--- Activity ---
All lines below containing "integer" are to be listed.

--- Dataset content ---
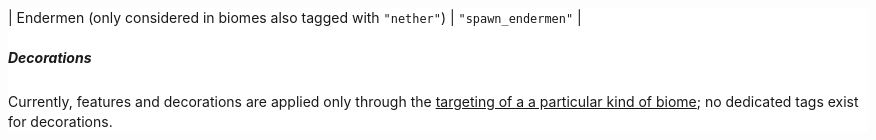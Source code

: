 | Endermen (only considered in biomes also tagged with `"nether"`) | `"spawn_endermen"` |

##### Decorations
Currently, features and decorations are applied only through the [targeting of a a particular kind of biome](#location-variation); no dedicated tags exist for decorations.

...

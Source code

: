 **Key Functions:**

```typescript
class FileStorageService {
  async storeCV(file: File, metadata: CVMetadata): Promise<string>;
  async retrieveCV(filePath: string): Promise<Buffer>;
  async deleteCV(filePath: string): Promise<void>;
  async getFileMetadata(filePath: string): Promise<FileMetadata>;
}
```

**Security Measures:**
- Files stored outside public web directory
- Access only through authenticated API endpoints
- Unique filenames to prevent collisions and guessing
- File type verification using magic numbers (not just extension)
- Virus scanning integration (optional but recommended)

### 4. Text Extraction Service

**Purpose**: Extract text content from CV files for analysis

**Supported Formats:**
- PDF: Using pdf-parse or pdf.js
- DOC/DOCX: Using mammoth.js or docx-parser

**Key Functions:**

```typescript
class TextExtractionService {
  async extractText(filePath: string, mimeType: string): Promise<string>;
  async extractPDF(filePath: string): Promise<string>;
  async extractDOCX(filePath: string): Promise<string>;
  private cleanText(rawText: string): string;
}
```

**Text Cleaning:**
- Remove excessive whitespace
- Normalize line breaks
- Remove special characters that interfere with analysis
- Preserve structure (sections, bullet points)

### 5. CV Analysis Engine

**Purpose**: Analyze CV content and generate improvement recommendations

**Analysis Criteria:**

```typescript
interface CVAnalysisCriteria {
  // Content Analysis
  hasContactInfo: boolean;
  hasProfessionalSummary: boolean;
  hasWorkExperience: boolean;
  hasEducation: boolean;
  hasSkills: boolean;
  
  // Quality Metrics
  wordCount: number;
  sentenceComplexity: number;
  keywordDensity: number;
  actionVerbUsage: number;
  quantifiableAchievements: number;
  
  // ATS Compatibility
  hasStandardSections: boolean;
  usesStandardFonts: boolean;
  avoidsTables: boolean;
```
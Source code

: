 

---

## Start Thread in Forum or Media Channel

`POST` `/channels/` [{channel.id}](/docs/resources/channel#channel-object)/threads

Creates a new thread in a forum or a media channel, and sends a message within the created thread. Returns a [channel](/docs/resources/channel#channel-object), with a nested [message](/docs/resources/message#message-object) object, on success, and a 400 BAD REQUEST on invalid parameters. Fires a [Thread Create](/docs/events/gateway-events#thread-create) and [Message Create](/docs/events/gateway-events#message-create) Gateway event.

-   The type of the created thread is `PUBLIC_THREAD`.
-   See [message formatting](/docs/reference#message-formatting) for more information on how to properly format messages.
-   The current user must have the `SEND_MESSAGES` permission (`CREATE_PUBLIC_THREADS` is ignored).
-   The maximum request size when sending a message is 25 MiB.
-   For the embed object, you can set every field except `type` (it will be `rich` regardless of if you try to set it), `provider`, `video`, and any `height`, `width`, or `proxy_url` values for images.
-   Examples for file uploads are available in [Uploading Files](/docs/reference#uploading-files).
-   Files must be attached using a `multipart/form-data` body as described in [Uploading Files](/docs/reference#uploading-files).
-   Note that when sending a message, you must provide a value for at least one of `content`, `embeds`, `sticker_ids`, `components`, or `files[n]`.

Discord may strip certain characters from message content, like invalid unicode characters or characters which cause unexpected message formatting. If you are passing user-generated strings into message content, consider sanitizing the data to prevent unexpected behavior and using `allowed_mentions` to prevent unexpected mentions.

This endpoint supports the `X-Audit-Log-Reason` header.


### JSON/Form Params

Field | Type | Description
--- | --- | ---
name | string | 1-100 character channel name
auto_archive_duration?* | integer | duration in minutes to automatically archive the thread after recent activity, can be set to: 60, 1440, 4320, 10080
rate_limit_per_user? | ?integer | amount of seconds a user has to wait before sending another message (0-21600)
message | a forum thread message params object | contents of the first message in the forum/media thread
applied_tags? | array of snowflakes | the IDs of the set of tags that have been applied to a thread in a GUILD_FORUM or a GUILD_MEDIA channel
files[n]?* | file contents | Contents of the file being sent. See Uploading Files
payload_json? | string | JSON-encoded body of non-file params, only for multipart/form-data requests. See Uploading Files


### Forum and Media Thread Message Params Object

--- Solution ---
auto_archive_duration?* | integer | duration in minutes to automatically archive the thread after recent activity, can be set to: 60, 1440, 4320, 10080
rate_limit_per_user? | ?integer | amount of seconds a user has to wait before sending another message (0-21600)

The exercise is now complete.